- [TRY IT]: A faithful copy of all the data is required; pictures should not be included.

- [DATASET RECORDS]:
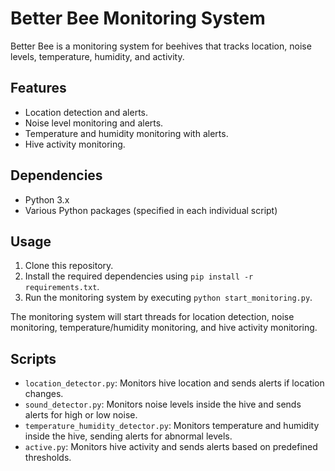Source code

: # Better Bee Monitoring System

Better Bee is a monitoring system for beehives that tracks location, noise levels, temperature, humidity, and activity.

## Features

- Location detection and alerts.
- Noise level monitoring and alerts.
- Temperature and humidity monitoring with alerts.
- Hive activity monitoring.

## Dependencies

- Python 3.x
- Various Python packages (specified in each individual script)

## Usage

1. Clone this repository.
2. Install the required dependencies using `pip install -r requirements.txt`.
3. Run the monitoring system by executing `python start_monitoring.py`.

The monitoring system will start threads for location detection, noise monitoring, temperature/humidity monitoring, and hive activity monitoring.

## Scripts

- `location_detector.py`: Monitors hive location and sends alerts if location changes.
- `sound_detector.py`: Monitors noise levels inside the hive and sends alerts for high or low noise.
- `temperature_humidity_detector.py`: Monitors temperature and humidity inside the hive, sending alerts for abnormal levels.
- `active.py`: Monitors hive activity and sends alerts based on predefined thresholds.
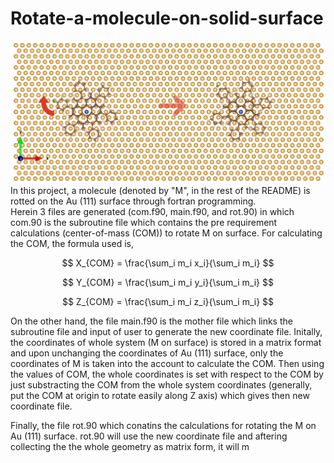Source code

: # Rotate-a-molecule-on-solid-surface
![image alt](https://github.com/atomicadi/Rotate-a-molecule-on-solid-surface_in-Fortran/blob/d832478bfa757631839e903692e115ac0dd57e12/rot_represent.png)
In this project, a molecule (denoted by "M", in the rest of the README) is rotted on the Au (111) surface through fortran programming.\
Herein 3 files are generated (com.f90, main.f90, and rot.90) in which com.90 is the subroutine file which contains the pre requirement calculations (center-of-mass (COM)) to rotate M on surface. For calculating the COM, the formula used is,
<p align="center">


$$
X_{COM} = \frac{\sum_i m_i x_i}{\sum_i m_i}
$$

$$
Y_{COM} = \frac{\sum_i m_i y_i}{\sum_i m_i}
$$

$$
Z_{COM} = \frac{\sum_i m_i z_i}{\sum_i m_i}
$$


</p>

On the other hand, the file main.f90 is the mother file which links the subroutine file and input of user to generate the new coordinate file. Initally, the coordinates of whole system (M on surface) is stored in a matrix format and upon unchanging the coordinates of Au (111) surface, only the coordinates of M is taken into the account to calculate the COM. Then using the values of COM, the whole coordinates is set with respect to the COM by just substracting the COM from the whole system coordinates (generally, put the COM at origin to rotate easily along Z axis) which gives then new coordinate file.

Finally, the file rot.90 which conatins the calculations for rotating the M on Au (111) surface. rot.90 will use the new coordinate file and aftering collecting the the whole geometry as matrix form, it will m
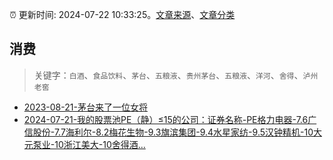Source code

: :alarm_clock: 更新时间: 2024-07-22 10:33:25。[文章来源](/README.md)、[文章分类](/TAGS.md)

## 消费


> 关键字：`白酒`、`食品饮料`、`茅台`、`五粮液`、`贵州茅台`、`五粮液`、`洋河`、`舍得`、`泸州老窖`



- [2023-08-21-茅台来了一位女将](https://www.aicaijing.com.cn/article/18587) 
- [2024-07-21-我的股票池PE（静）≤15的公司：证券名称-PE格力电器-7.6广信股份-7.7海利尔-8.2梅花生物-9.3旗滨集团-9.4水星家纺-9.5汉钟精机-10大元泵业-10浙江美大-10舍得酒...](https://xueqiu.com/1193805304/298246754) 
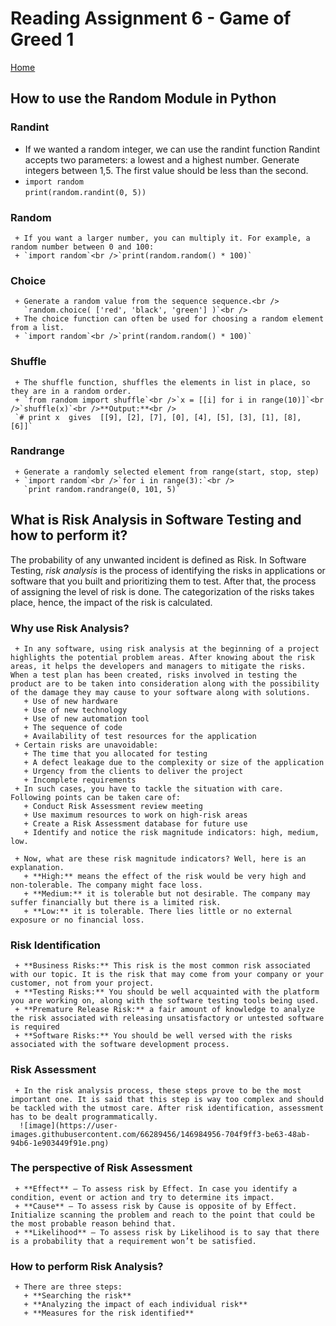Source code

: # **Reading Assignment 6 - Game of Greed 1**
[Home](https://micgreene.github.io/reading-notes/)<br />
 ## How to use the Random Module in Python
   ### Randint   
   + If we wanted a random integer, we can use the randint function Randint accepts two parameters: a lowest and a highest number. Generate integers between 1,5. The first value should be less than the second.
   + `import random`<br />`print(random.randint(0, 5))`
   ### Random   
     + If you want a larger number, you can multiply it. For example, a random number between 0 and 100:
     + `import random`<br />`print(random.random() * 100)`
   ### Choice   
     + Generate a random value from the sequence sequence.<br />
       `random.choice( ['red', 'black', 'green'] )`<br />
     + The choice function can often be used for choosing a random element from a list.
     + `import random`<br />`print(random.random() * 100)`
   ### Shuffle   
     + The shuffle function, shuffles the elements in list in place, so they are in a random order.
     + `from random import shuffle`<br />`x = [[i] for i in range(10)]`<br />`shuffle(x)`<br />**Output:**<br />
     `# print x  gives  [[9], [2], [7], [0], [4], [5], [3], [1], [8], [6]]`
   ### Randrange   
     + Generate a randomly selected element from range(start, stop, step)
     + `import random`<br />`for i in range(3):`<br />
       `print random.randrange(0, 101, 5)`
   
  
 ## What is Risk Analysis in Software Testing and how to perform it?<br />
   The probability of any unwanted incident is defined as Risk. In Software Testing, *risk analysis* is the process of identifying the risks in applications or software that you built and prioritizing them to test. After that, the process of assigning the level of risk is done. The categorization of the risks takes place, hence, the impact of the risk is calculated.<br />
   ### Why use Risk Analysis?
     + In any software, using risk analysis at the beginning of a project highlights the potential problem areas. After knowing about the risk areas, it helps the developers and managers to mitigate the risks. When a test plan has been created, risks involved in testing the product are to be taken into consideration along with the possibility of the damage they may cause to your software along with solutions.
       + Use of new hardware
       + Use of new technology
       + Use of new automation tool
       + The sequence of code
       + Availability of test resources for the application
     + Certain risks are unavoidable:
       + The time that you allocated for testing
       + A defect leakage due to the complexity or size of the application
       + Urgency from the clients to deliver the project
       + Incomplete requirements
     + In such cases, you have to tackle the situation with care. Following points can be taken care of:
       + Conduct Risk Assessment review meeting
       + Use maximum resources to work on high-risk areas
       + Create a Risk Assessment database for future use
       + Identify and notice the risk magnitude indicators: high, medium, low.
       
     + Now, what are these risk magnitude indicators? Well, here is an explanation.
       + **High:** means the effect of the risk would be very high and non-tolerable. The company might face loss.
       + **Medium:** it is tolerable but not desirable. The company may suffer financially but there is a limited risk.
       + **Low:** it is tolerable. There lies little or no external exposure or no financial loss.

   ### Risk Identification
     + **Business Risks:** This risk is the most common risk associated with our topic. It is the risk that may come from your company or your customer, not from your project.
     + **Testing Risks:** You should be well acquainted with the platform you are working on, along with the software testing tools being used.
     + **Premature Release Risk:** a fair amount of knowledge to analyze the risk associated with releasing unsatisfactory or untested software is required
     + **Software Risks:** You should be well versed with the risks associated with the software development process.

   ### Risk Assessment
     + In the risk analysis process, these steps prove to be the most important one. It is said that this step is way too complex and should be tackled with the utmost care. After risk identification, assessment has to be dealt programmatically.
      ![image](https://user-images.githubusercontent.com/66289456/146984956-704f9ff3-be63-48ab-94b6-1e903449f91e.png)
    
   ### The perspective of Risk Assessment
     + **Effect** – To assess risk by Effect. In case you identify a condition, event or action and try to determine its impact.
     + **Cause** – To assess risk by Cause is opposite of by Effect. Initialize scanning the problem and reach to the point that could be the most probable reason behind that.
     + **Likelihood** – To assess risk by Likelihood is to say that there is a probability that a requirement won’t be satisfied.
   
   ### How to perform Risk Analysis?
     + There are three steps:
       + **Searching the risk**
       + **Analyzing the impact of each individual risk**
       + **Measures for the risk identified**
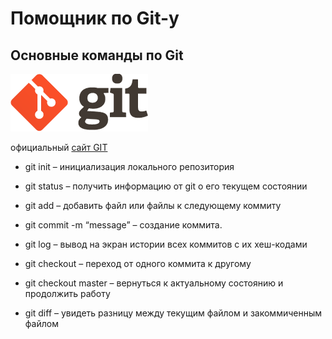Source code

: # Помощник по Git-у
## Основные команды по Git

![логотип](./logo@2x.png)

официальный [сайт GIT](https://git-scm.com/)

* git init – инициализация локального репозитория

* git status – получить информацию от git о его текущем состоянии
* git add – добавить файл или файлы к следующему коммиту
* git commit -m “message” – создание коммита.
* git log – вывод на экран истории всех коммитов с их хеш-кодами
* git checkout – переход от одного коммита к другому
* git checkout master – вернуться к актуальному состоянию и продолжить работу
* git diff – увидеть разницу между текущим файлом и закоммиченным файлом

- [RESULT FOR THIS EXERCISE]:
Source code

: # Better Bee Monitoring System

Better Bee is a monitoring system for beehives that tracks location, noise levels, temperature, humidity, and activity.

## Features

- Location detection and alerts.
- Noise level monitoring and alerts.
- Temperature and humidity monitoring with alerts.
- Hive activity monitoring.

## Dependencies

- Python 3.x
- Various Python packages (specified in each individual script)

## Usage

1. Clone this repository.
2. Install the required dependencies using `pip install -r requirements.txt`.
3. Run the monitoring system by executing `python start_monitoring.py`.

The monitoring system will start threads for location detection, noise monitoring, temperature/humidity monitoring, and hive activity monitoring.

## Scripts

- `location_detector.py`: Monitors hive location and sends alerts if location changes.
- `sound_detector.py`: Monitors noise levels inside the hive and sends alerts for high or low noise.
- `temperature_humidity_detector.py`: Monitors temperature and humidity inside the hive, sending alerts for abnormal levels.
- `active.py`: Monitors hive activity and sends alerts based on predefined thresholds.
Source code

: # Rotate-a-molecule-on-solid-surface
![image alt](https://github.com/atomicadi/Rotate-a-molecule-on-solid-surface_in-Fortran/blob/d832478bfa757631839e903692e115ac0dd57e12/rot_represent.png)
In this project, a molecule (denoted by "M", in the rest of the README) is rotted on the Au (111) surface through fortran programming.\
Herein 3 files are generated (com.f90, main.f90, and rot.90) in which com.90 is the subroutine file which contains the pre requirement calculations (center-of-mass (COM)) to rotate M on surface. For calculating the COM, the formula used is,
<p align="center">


$$
X_{COM} = \frac{\sum_i m_i x_i}{\sum_i m_i}
$$

$$
Y_{COM} = \frac{\sum_i m_i y_i}{\sum_i m_i}
$$

$$
Z_{COM} = \frac{\sum_i m_i z_i}{\sum_i m_i}
$$


</p>

On the other hand, the file main.f90 is the mother file which links the subroutine file and input of user to generate the new coordinate file. Initally, the coordinates of whole system (M on surface) is stored in a matrix format and upon unchanging the coordinates of Au (111) surface, only the coordinates of M is taken into the account to calculate the COM. Then using the values of COM, the whole coordinates is set with respect to the COM by just substracting the COM from the whole system coordinates (generally, put the COM at origin to rotate easily along Z axis) which gives then new coordinate file.

Finally, the file rot.90 which conatins the calculations for rotating the M on Au (111) surface. rot.90 will use the new coordinate file and aftering collecting the the whole geometry as matrix form, it will m
Source code

: :alarm_clock: 更新时间: 2024-07-22 10:33:25。[文章来源](/README.md)、[文章分类](/TAGS.md)

## 消费


> 关键字：`白酒`、`食品饮料`、`茅台`、`五粮液`、`贵州茅台`、`五粮液`、`洋河`、`舍得`、`泸州老窖`



- [2023-08-21-茅台来了一位女将](https://www.aicaijing.com.cn/article/18587) 
- [2024-07-21-我的股票池PE（静）≤15的公司：证券名称-PE格力电器-7.6广信股份-7.7海利尔-8.2梅花生物-9.3旗滨集团-9.4水星家纺-9.5汉钟精机-10大元泵业-10浙江美大-10舍得酒...](https://xueqiu.com/1193805304/298246754) 
Source code

: # **Reading Assignment 6 - Game of Greed 1**
[Home](https://micgreene.github.io/reading-notes/)<br />
 ## How to use the Random Module in Python
   ### Randint   
   + If we wanted a random integer, we can use the randint function Randint accepts two parameters: a lowest and a highest number. Generate integers between 1,5. The first value should be less than the second.
   + `import random`<br />`print(random.randint(0, 5))`
   ### Random   
     + If you want a larger number, you can multiply it. For example, a random number between 0 and 100:
     + `import random`<br />`print(random.random() * 100)`
   ### Choice   
     + Generate a random value from the sequence sequence.<br />
       `random.choice( ['red', 'black', 'green'] )`<br />
     + The choice function can often be used for choosing a random element from a list.
     + `import random`<br />`print(random.random() * 100)`
   ### Shuffle   
     + The shuffle function, shuffles the elements in list in place, so they are in a random order.
     + `from random import shuffle`<br />`x = [[i] for i in range(10)]`<br />`shuffle(x)`<br />**Output:**<br />
     `# print x  gives  [[9], [2], [7], [0], [4], [5], [3], [1], [8], [6]]`
   ### Randrange   
     + Generate a randomly selected element from range(start, stop, step)
     + `import random`<br />`for i in range(3):`<br />
       `print random.randrange(0, 101, 5)`
   
  
 ## What is Risk Analysis in Software Testing and how to perform it?<br />
   The probability of any unwanted incident is defined as Risk. In Software Testing, *risk analysis* is the process of identifying the risks in applications or software that you built and prioritizing them to test. After that, the process of assigning the level of risk is done. The categorization of the risks takes place, hence, the impact of the risk is calculated.<br />
   ### Why use Risk Analysis?
     + In any software, using risk analysis at the beginning of a project highlights the potential problem areas. After knowing about the risk areas, it helps the developers and managers to mitigate the risks. When a test plan has been created, risks involved in testing the product are to be taken into consideration along with the possibility of the damage they may cause to your software along with solutions.
       + Use of new hardware
       + Use of new technology
       + Use of new automation tool
       + The sequence of code
       + Availability of test resources for the application
     + Certain risks are unavoidable:
       + The time that you allocated for testing
       + A defect leakage due to the complexity or size of the application
       + Urgency from the clients to deliver the project
       + Incomplete requirements
     + In such cases, you have to tackle the situation with care. Following points can be taken care of:
       + Conduct Risk Assessment review meeting
       + Use maximum resources to work on high-risk areas
       + Create a Risk Assessment database for future use
       + Identify and notice the risk magnitude indicators: high, medium, low.
       
     + Now, what are these risk magnitude indicators? Well, here is an explanation.
       + **High:** means the effect of the risk would be very high and non-tolerable. The company might face loss.
       + **Medium:** it is tolerable but not desirable. The company may suffer financially but there is a limited risk.
       + **Low:** it is tolerable. There lies little or no external exposure or no financial loss.

   ### Risk Identification
     + **Business Risks:** This risk is the most common risk associated with our topic. It is the risk that may come from your company or your customer, not from your project.
     + **Testing Risks:** You should be well acquainted with the platform you are working on, along with the software testing tools being used.
     + **Premature Release Risk:** a fair amount of knowledge to analyze the risk associated with releasing unsatisfactory or untested software is required
     + **Software Risks:** You should be well versed with the risks associated with the software development process.

   ### Risk Assessment
     + In the risk analysis process, these steps prove to be the most important one. It is said that this step is way too complex and should be tackled with the utmost care. After risk identification, assessment has to be dealt programmatically.
      ![image](https://user-images.githubusercontent.com/66289456/146984956-704f9ff3-be63-48ab-94b6-1e903449f91e.png)
    
   ### The perspective of Risk Assessment
     + **Effect** – To assess risk by Effect. In case you identify a condition, event or action and try to determine its impact.
     + **Cause** – To assess risk by Cause is opposite of by Effect. Initialize scanning the problem and reach to the point that could be the most probable reason behind that.
     + **Likelihood** – To assess risk by Likelihood is to say that there is a probability that a requirement won’t be satisfied.
   
   ### How to perform Risk Analysis?
     + There are three steps:
       + **Searching the risk**
       + **Analyzing the impact of each individual risk**
       + **Measures for the risk identified**
Source code

: # Помощник по Git-у
## Основные команды по Git

![логотип](./logo@2x.png)

официальный [сайт GIT](https://git-scm.com/)

* git init – инициализация локального репозитория

* git status – получить информацию от git о его текущем состоянии
* git add – добавить файл или файлы к следующему коммиту
* git commit -m “message” – создание коммита.
* git log – вывод на экран истории всех коммитов с их хеш-кодами
* git checkout – переход от одного коммита к другому
* git checkout master – вернуться к актуальному состоянию и продолжить работу
* git diff – увидеть разницу между текущим файлом и закоммиченным файлом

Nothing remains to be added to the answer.